The best part?  Philip took questions — a whole lot of questions — and was incredibly candid in his responses.  Here are a few quickly transcribed excerpts from the nearly 90 minute recording.  Questions came from the audience via text chat, and answers came from Philip via voice.

Q: How many employees at Linden Lab?

A: 24

Q: Is voice chat coming?

A: No.  Not any time soon.  Because you should be able to customize your voice the same way you customize your body.  The techniques for changing the way your voice sounds are primitive and are not ready yet.  So I think that we’re going to watch that and wait for that to mature.

Q: What is your wildest dream for Second Life, if you could make anything happen at all?

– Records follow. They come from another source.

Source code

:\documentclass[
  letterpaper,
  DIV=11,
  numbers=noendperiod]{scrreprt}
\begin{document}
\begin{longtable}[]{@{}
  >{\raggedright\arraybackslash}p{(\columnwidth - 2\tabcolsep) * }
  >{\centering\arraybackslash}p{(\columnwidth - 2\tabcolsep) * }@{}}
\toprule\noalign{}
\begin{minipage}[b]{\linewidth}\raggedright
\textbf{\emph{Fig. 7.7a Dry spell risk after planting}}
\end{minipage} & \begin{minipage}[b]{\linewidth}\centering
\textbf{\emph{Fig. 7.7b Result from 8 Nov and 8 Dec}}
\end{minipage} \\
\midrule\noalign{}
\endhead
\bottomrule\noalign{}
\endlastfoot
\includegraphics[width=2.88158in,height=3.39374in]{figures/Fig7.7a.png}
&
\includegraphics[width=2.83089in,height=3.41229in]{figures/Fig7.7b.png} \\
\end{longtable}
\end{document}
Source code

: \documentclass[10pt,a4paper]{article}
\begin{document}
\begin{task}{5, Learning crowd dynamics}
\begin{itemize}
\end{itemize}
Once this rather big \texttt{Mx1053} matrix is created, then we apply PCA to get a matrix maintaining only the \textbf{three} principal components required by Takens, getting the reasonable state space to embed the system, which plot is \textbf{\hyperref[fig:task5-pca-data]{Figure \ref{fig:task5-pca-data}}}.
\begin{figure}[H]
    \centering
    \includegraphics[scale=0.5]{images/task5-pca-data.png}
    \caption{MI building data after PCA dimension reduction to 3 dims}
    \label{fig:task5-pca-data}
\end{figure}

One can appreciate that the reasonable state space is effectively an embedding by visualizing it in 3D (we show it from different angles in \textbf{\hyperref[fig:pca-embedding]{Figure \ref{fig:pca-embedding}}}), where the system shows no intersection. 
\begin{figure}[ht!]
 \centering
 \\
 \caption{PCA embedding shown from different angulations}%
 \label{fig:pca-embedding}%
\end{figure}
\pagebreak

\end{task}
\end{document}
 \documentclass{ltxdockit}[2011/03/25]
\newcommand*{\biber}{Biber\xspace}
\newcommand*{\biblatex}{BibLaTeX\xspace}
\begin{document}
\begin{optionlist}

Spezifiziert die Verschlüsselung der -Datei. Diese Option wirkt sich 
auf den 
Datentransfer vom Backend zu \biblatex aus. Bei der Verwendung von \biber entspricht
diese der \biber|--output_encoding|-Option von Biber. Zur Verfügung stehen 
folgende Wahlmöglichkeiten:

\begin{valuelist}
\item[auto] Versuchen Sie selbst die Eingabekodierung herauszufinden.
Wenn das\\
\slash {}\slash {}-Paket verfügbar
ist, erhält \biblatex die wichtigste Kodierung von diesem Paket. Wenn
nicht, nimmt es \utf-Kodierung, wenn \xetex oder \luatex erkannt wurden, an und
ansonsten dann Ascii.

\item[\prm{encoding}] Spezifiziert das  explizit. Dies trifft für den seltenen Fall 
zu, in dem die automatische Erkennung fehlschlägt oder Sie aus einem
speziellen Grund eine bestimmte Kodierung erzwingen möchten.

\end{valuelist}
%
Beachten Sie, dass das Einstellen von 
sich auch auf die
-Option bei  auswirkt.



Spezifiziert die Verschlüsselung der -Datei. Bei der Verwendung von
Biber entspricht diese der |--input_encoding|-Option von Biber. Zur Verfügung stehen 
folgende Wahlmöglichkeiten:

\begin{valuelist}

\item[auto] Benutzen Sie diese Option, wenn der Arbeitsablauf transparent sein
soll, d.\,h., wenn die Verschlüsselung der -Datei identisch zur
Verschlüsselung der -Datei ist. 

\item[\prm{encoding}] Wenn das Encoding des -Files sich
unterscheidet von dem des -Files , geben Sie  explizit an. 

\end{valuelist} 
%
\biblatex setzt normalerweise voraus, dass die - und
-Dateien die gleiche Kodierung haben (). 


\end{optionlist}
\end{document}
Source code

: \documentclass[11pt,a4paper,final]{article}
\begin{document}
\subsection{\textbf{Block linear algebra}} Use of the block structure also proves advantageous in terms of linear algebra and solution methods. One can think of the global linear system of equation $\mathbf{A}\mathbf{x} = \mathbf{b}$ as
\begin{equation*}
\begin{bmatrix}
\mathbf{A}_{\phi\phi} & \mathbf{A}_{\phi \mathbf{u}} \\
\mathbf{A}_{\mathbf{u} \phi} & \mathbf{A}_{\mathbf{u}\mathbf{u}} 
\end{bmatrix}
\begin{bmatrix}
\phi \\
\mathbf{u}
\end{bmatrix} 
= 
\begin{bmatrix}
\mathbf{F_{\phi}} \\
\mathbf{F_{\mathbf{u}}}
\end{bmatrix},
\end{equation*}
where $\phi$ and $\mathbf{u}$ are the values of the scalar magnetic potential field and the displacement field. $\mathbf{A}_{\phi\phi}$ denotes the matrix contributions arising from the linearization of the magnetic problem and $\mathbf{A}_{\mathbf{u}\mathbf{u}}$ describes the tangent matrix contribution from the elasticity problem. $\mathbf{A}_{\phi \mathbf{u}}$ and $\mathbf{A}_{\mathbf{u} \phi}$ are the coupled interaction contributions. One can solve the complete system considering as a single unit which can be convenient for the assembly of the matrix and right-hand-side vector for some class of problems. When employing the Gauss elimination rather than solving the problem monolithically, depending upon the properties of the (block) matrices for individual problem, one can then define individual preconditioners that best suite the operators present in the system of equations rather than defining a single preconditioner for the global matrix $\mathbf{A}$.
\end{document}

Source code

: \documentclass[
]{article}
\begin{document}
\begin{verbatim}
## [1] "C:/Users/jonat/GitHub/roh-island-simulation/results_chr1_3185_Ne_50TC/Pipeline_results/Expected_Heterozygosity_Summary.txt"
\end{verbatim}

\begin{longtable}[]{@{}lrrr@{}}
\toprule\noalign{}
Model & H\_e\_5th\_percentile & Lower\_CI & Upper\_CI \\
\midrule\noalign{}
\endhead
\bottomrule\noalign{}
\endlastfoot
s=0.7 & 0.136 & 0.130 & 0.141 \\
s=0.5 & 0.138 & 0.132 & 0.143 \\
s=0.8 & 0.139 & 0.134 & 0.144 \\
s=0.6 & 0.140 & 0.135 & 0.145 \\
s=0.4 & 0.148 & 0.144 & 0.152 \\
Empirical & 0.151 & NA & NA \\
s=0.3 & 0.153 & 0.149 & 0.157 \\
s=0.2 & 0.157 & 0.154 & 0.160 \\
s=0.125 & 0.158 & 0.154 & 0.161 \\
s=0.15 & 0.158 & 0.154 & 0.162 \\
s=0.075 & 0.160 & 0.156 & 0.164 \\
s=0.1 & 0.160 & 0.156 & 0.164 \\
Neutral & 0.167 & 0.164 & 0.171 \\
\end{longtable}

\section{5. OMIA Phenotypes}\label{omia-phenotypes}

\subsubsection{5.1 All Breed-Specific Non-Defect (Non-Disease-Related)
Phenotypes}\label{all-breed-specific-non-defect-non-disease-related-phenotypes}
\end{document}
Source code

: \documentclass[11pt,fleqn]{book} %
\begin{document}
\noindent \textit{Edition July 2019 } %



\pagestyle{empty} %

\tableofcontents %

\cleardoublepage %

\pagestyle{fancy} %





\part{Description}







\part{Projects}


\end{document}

A: My wildest dream is for second life to touch a lot of people.  We have a world of around 10,000 users today, and I would like to see our world be millions of users.  Not to make Second Life more interesting, or to make a lot of money, but because Second Life makes people better, faster, smarter, and I’d like to see that touch as many people as possible.

Q:  Views on virtual nations and how they’ll interact with real world laws?

A: Virtual nations like Second Life will grow so rapidly that the real world legal will be forced to follow the things that we’re doing.  Hearkening back to Barlows’ famous rights of cyberspace, I’d say it’s the world that has to listen more to us.

Read the rest of the post »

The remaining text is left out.